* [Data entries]
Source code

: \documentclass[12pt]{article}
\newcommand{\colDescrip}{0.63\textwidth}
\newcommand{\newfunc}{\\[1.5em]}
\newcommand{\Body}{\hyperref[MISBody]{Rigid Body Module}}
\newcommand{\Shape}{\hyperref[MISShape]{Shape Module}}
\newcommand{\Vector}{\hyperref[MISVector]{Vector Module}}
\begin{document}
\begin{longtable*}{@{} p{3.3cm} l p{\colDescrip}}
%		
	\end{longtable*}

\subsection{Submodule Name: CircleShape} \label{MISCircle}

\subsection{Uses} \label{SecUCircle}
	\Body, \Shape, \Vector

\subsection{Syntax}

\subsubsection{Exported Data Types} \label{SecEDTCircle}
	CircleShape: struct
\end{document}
==
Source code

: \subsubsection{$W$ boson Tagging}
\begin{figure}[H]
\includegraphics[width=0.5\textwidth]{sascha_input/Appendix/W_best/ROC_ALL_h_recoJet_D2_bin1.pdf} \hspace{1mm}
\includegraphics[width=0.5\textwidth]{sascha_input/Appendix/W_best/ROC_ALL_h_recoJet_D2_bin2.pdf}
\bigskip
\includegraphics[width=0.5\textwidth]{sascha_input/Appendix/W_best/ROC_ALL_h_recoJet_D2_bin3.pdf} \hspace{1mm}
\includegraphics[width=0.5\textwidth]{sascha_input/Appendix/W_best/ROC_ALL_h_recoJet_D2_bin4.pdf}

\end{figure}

* [TASK DIRECTIONS]
Find every line in the records that uses the string "hyperref", then copy it.

* [EXERCISE OUTPUT]
\newcommand{\Body}{\hyperref[MISBody]{Rigid Body Module}}
\newcommand{\Shape}{\hyperref[MISShape]{Shape Module}}
\newcommand{\Vector}{\hyperref[MISVector]{Vector Module}}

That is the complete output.